I do have animals though – I really do not know what you’d think of them. You always loved our cats Sugar and Spice and after they’d gone we got Pickle. He’s not the friendliest cat and you’d lose your mind seeing how he scratches the furniture or thinks that it is funny to walk all over the kitchen but he’s a character. As for Alfie … I don’t ever remember you being that into dogs, but I think you’d like him. Ok, so his barking at the slightest little thing would piss you off and the fact that he’s a stubborn little devil would frustrate you, but you’d like him. He’s cute and funny and the best hysterectomy present a girl could wish for.
I’m still with Mick and I know that will make you happy. I wish you’d had time to get to know him better, but right from the start you said he was the one for me. As usual you were right. We’ve had rocky times and we’ve had amazing times and I can’t be without him. You’d love how he cares for me and he seems to have taken over your job of spoiling me at Christmas … he’s a good man Mum. I know you were worried about me when I had to move back home and as soon as I met Mick you faded fast. It’s almost like you knew that he’d look after me so that you could go. You were either psychic, a bit spooky or a bloody good judge of character … I’m sorry you didn’t get more time with him. You share a love of power tools (odd people) and the same impatience for when things need doing … if you were still here I know you two would have ganged up on me!
As for Dad … well he’s more annoying than ever lol. He misses you and has seemed so lost since you went. His health still isn’t great and he seems so old these days … there’s a walking stick now. I can imagine the look on your face if you’d been here the day that came home with him. He’s retired now but has a good little group of friends who make sure he gets out and about. I’ve been a shit to him and I’m sorry for that. Don’t hate me Mum – I’m trying to fix it.

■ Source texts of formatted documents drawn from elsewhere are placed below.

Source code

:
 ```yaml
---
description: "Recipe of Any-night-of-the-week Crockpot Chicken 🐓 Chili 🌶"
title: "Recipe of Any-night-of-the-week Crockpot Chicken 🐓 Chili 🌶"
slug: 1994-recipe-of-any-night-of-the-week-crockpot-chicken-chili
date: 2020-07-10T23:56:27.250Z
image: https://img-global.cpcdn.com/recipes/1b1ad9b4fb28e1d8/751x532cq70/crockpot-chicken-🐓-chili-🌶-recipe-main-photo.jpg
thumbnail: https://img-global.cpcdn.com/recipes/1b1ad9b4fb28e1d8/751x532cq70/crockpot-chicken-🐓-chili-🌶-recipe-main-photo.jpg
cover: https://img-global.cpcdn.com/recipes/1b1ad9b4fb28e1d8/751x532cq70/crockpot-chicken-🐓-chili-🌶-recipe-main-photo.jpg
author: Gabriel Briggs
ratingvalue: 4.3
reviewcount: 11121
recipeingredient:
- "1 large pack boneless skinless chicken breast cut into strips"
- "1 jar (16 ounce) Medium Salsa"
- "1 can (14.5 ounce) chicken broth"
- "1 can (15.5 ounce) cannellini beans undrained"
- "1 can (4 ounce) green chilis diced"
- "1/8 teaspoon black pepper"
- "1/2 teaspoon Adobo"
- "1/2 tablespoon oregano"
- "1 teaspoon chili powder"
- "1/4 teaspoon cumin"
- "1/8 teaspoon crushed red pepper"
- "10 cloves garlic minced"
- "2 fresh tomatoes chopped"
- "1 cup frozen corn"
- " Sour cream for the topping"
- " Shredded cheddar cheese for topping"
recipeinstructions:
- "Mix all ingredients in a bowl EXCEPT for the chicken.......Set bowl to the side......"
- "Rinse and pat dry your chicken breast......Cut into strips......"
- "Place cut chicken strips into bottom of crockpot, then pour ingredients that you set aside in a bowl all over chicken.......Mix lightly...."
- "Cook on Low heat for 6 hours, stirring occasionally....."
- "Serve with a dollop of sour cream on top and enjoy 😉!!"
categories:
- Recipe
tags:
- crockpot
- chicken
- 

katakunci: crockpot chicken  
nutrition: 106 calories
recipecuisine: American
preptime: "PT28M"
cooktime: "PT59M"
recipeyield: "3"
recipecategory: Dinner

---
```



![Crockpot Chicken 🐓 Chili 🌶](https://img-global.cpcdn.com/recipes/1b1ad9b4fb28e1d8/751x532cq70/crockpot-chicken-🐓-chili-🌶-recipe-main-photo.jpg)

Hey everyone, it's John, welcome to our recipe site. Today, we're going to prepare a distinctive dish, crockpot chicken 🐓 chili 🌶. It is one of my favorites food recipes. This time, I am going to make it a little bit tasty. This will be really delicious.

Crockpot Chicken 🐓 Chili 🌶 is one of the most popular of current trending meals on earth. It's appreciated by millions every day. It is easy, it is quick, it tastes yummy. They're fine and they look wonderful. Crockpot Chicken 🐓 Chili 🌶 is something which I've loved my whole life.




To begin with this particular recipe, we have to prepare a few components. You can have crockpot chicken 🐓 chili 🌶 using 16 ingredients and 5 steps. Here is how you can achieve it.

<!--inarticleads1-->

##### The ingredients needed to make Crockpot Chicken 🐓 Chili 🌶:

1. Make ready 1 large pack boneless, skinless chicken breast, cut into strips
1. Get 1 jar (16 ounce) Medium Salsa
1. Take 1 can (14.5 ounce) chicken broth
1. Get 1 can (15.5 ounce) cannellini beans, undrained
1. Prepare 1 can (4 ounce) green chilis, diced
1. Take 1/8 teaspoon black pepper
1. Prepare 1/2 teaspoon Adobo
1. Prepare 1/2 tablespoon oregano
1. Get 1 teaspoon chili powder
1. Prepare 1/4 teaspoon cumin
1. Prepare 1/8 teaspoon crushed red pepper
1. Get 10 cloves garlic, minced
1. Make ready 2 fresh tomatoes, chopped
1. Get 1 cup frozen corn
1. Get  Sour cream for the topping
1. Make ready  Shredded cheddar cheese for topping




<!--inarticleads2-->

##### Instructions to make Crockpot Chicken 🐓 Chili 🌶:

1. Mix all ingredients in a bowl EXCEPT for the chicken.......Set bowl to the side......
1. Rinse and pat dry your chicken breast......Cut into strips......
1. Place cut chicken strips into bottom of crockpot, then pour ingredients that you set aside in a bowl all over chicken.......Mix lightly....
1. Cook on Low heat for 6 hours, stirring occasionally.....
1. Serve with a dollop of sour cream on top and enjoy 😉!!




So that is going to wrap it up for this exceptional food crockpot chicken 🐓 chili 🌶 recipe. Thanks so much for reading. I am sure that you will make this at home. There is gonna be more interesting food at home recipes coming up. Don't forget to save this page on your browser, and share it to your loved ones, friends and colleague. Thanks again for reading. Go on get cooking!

The morning you died was the most surreal time of my life. I was numb and that numbness has stayed. There are times when I break down and cry but then I stop myself. I guess I get that from you … showing emotions doesn’t seem to be something either of us excel at, but I’m working on it. I can’t say that we’ve done that well without you but life has continued for us and we’ve had to try and make the best of it. In some aspects, things have gone great (Mick, the blog, Alfie), but I can’t help thinking that if you’d been here then the bad parts might not have happened.
You were the one who fixed everything, you made it all better and maybe we relied on you too much. Both Dad and I have had to grow up (finally) other the past 9 years. There are tears streaming down my face as I write this and I know that if you were here you’d roll your eyes and tell me to toughen up. In some ways I think I am quite tough, but there’s nothing I wouldn’t give for one more of your (rare) hugs.
I hope that you’re not too disappointed in how we’ve turned out. Wherever you are (is there a Heaven?), I hope that you’re at peace. Cancer may have taken you away from us physically, but you’re in our thoughts and our hearts constantly. There’s so much more I could say … so many apologies for how I was as a teenager, or for the mean words we exchanged at times, but you already know. Mum knows everything.
So until I see you again one day, just know that I love you and I miss you.